_Source records_.

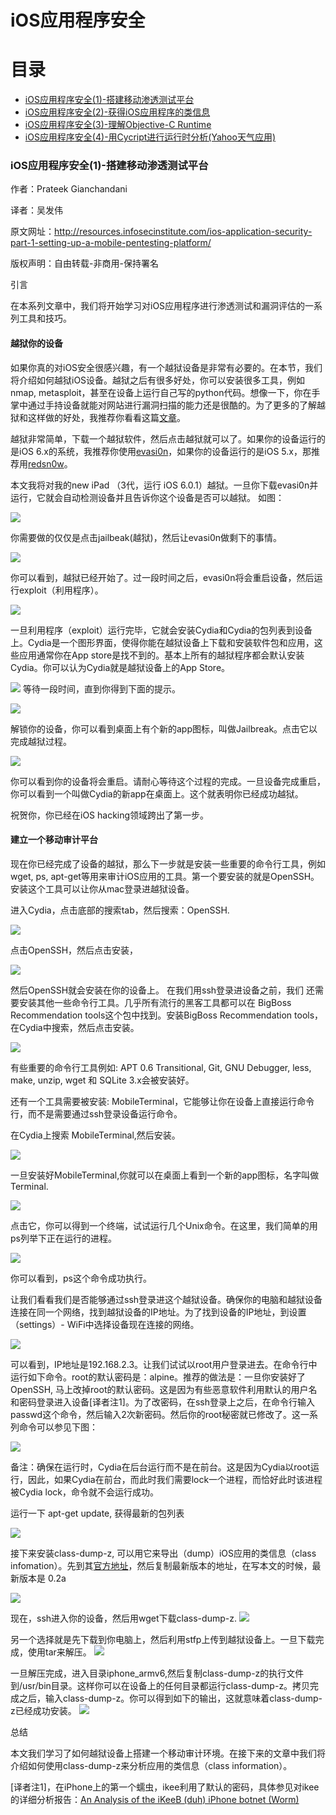 # iOS应用程序安全

# 目录

* [iOS应用程序安全(1)-搭建移动渗透测试平台](#markdown-aq01)
* [iOS应用程序安全(2)-获得iOS应用程序的类信息](#markdown-aq02)
* [iOS应用程序安全(3)-理解Objective-C Runtime](#markdown-aq03)
* [iOS应用程序安全(4)-用Cycript进行运行时分析(Yahoo天气应用)](#markdown-aq04)




### <a name="markdown-aq01"></a>iOS应用程序安全(1)-搭建移动渗透测试平台

作者：Prateek Gianchandani

译者：吴发伟

原文网址：http://resources.infosecinstitute.com/ios-application-security-part-1-setting-up-a-mobile-pentesting-platform/

版权声明：自由转载-非商用-保持署名

引言

在本系列文章中，我们将开始学习对iOS应用程序进行渗透测试和漏洞评估的一系列工具和技巧。


#### 越狱你的设备

如果你真的对iOS安全很感兴趣，有一个越狱设备是非常有必要的。在本节，我们将介绍如何越狱iOS设备。越狱之后有很多好处，你可以安装很多工具，例如nmap, metasploit，甚至在设备上运行自己写的python代码。想像一下，你在手掌中通过手持设备就能对网站进行漏洞扫描的能力还是很酷的。为了更多的了解越狱和这样做的好处，我推荐你看看这篇[文章](http://www.ibtimes.com/why-jailbreak-your-iphone-5-reasons-you-should-download-evasi0n-jailbreak-ios-6-1080412)。

越狱非常简单，下载一个越狱软件，然后点击越狱就可以了。如果你的设备运行的是iOS 6.x的系统，我推荐你使用[evasi0n](http://evasi0n.com/)，如果你的设备运行的是iOS 5.x，那推荐用[redsn0w](http://www.redsn0w.us/)。

本文我将对我的new iPad （3代，运行 iOS 6.0.1）越狱。一旦你下载evasi0n并运行，它就会自动检测设备并且告诉你这个设备是否可以越狱。 如图：


![](https://raw.githubusercontent.com/kingly09/KYSecurityDefense/master/images/aq/042413_1342_IOSApplicat1.png)

你需要做的仅仅是点击jailbeak(越狱)，然后让evasi0n做剩下的事情。


![](https://raw.githubusercontent.com/kingly09/KYSecurityDefense/master/images/aq/042413_1342_IOSApplicat2.png)

 你可以看到，越狱已经开始了。过一段时间之后，evasi0n将会重启设备，然后运行exploit（利用程序）。
 
 
 ![](https://raw.githubusercontent.com/kingly09/KYSecurityDefense/master/images/aq/042413_1342_IOSApplicat3.png)
 
 一旦利用程序（exploit）运行完毕，它就会安装Cydia和Cydia的包列表到设备上。Cydia是一个图形界面，使得你能在越狱设备上下载和安装软件包和应用，这些应用通常你在App store是找不到的。基本上所有的越狱程序都会默认安装Cydia。你可以认为Cydia就是越狱设备上的App Store。
 
 ![](https://raw.githubusercontent.com/kingly09/KYSecurityDefense/master/images/aq/042413_1342_IOSApplicat4.png)
 等待一段时间，直到你得到下面的提示。
 
 ![](https://raw.githubusercontent.com/kingly09/KYSecurityDefense/master/images/aq/042413_1342_IOSApplicat5.png)
 
 解锁你的设备，你可以看到桌面上有个新的app图标，叫做Jailbreak。点击它以完成越狱过程。
 
 
 ![](https://raw.githubusercontent.com/kingly09/KYSecurityDefense/master/images/aq/042413_1342_IOSApplicat6.png)
 
  你可以看到你的设备将会重启。请耐心等待这个过程的完成。一旦设备完成重启，你可以看到一个叫做Cydia的新app在桌面上。这个就表明你已经成功越狱。

祝贺你，你已经在iOS hacking领域跨出了第一步。



#### 建立一个移动审计平台

现在你已经完成了设备的越狱，那么下一步就是安装一些重要的命令行工具，例如 wget, ps, apt-get等用来审计iOS应用的工具。第一个要安装的就是OpenSSH。安装这个工具可以让你从mac登录进越狱设备。

进入Cydia，点击底部的搜索tab，然后搜索：OpenSSH.

![](https://raw.githubusercontent.com/kingly09/KYSecurityDefense/master/images/aq/042413_1342_IOSApplicat7.png)


点击OpenSSH，然后点击安装，

![](https://raw.githubusercontent.com/kingly09/KYSecurityDefense/master/images/aq/042413_1342_IOSApplicat8.png)


然后OpenSSH就会安装在你的设备上。 在我们用ssh登录进设备之前，我们 还需要安装其他一些命令行工具。几乎所有流行的黑客工具都可以在 BigBoss Recommendation tools这个包中找到。安装BigBoss Recommendation tools，在Cydia中搜索，然后点击安装。

![](https://raw.githubusercontent.com/kingly09/KYSecurityDefense/master/images/aq/042413_1342_IOSApplicat9.png)


 有些重要的命令行工具例如: APT 0.6 Transitional, Git, GNU Debugger, less, make, unzip, wget 和 SQLite 3.x会被安装好。

还有一个工具需要被安装: MobileTerminal，它能够让你在设备上直接运行命令行，而不是需要通过ssh登录设备运行命令。

在Cydia上搜索 MobileTerminal,然后安装。
 
 ![](https://raw.githubusercontent.com/kingly09/KYSecurityDefense/master/images/aq/042413_1342_IOSApplicat10.png)

 
 
 一旦安装好MobileTerminal,你就可以在桌面上看到一个新的app图标，名字叫做Terminal.
 
 ![](https://raw.githubusercontent.com/kingly09/KYSecurityDefense/master/images/aq/042413_1342_IOSApplicat11.png)
 
 
 点击它，你可以得到一个终端，试试运行几个Unix命令。在这里，我们简单的用ps列举下正在运行的进程。
 
  
 ![](https://raw.githubusercontent.com/kingly09/KYSecurityDefense/master/images/aq/042413_1342_IOSApplicat12.png)
 
 
  你可以看到，ps这个命令成功执行。

让我们看看我们是否能够通过ssh登录进这个越狱设备。确保你的电脑和越狱设备连接在同一个网络，找到越狱设备的IP地址。为了找到设备的IP地址，到设置（settings）- WiFi中选择设备现在连接的网络。

 
 ![](https://raw.githubusercontent.com/kingly09/KYSecurityDefense/master/images/aq/042413_1342_IOSApplicat13.png)
 

可以看到，IP地址是192.168.2.3。让我们试试以root用户登录进去。在命令行中运行如下命令。root的默认密码是：alpine。推荐的做法是：一旦你安装好了OpenSSH, 马上改掉root的默认密码。这是因为有些恶意软件利用默认的用户名和密码登录进入设备[译者注1]。为了改密码，在ssh登录上之后，在命令行输入passwd这个命令，然后输入2次新密码。然后你的root秘密就已修改了。这一系列命令可以参见下图：

 ![](https://raw.githubusercontent.com/kingly09/KYSecurityDefense/master/images/aq/042413_1342_IOSApplicat14.png)

 备注：确保在运行时，Cydia在后台运行而不是在前台。这是因为Cydia以root运行，因此，如果Cydia在前台，而此时我们需要lock一个进程，而恰好此时该进程被Cydia lock，命令就不会运行成功。

运行一下 apt-get update, 获得最新的包列表

 ![](https://raw.githubusercontent.com/kingly09/KYSecurityDefense/master/images/aq/042413_1342_IOSApplicat15.png)

接下来安装class-dump-z, 可以用它来导出（dump）iOS应用的类信息（class infomation）。先到其[官方地址](https://code.google.com/p/networkpx/wiki/class_dump_z)，然后复制最新版本的地址，在写本文的时候，最新版本是 0.2a

 ![](https://raw.githubusercontent.com/kingly09/KYSecurityDefense/master/images/aq/042413_1342_IOSApplicat17.png)

现在，ssh进入你的设备，然后用wget下载class-dump-z.
 ![](https://raw.githubusercontent.com/kingly09/KYSecurityDefense/master/images/aq/042413_1342_IOSApplicat18.png)

另一个选择就是先下载到你电脑上，然后利用stfp上传到越狱设备上。一旦下载完成，使用tar来解压。
![](https://raw.githubusercontent.com/kingly09/KYSecurityDefense/master/images/aq/042413_1342_IOSApplicat19.png)

一旦解压完成，进入目录iphone_armv6,然后复制class-dump-z的执行文件到/usr/bin目录。这样你可以在设备上的任何目录都运行class-dump-z。拷贝完成之后，输入class-dump-z。你可以得到如下的输出，这就意味着class-dump-z已经成功安装。
![](https://raw.githubusercontent.com/kingly09/KYSecurityDefense/master/images/aq/042413_1342_IOSApplicat20.png)

总结

本文我们学习了如何越狱设备上搭建一个移动审计环境。在接下来的文章中我们将介绍如何使用class-dump-z来分析应用的类信息（class information）。


[译者注1]，在iPhone上的第一个蠕虫，ikee利用了默认的密码，具体参见对ikee的详细分析报告：[An Analysis of the iKeeB (duh) iPhone botnet (Worm)](http://mtc.sri.com/iPhone/)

_Your instructions_.
All that is wanted is the number of lines in the records that include the string "markdown".

_Written response_.
5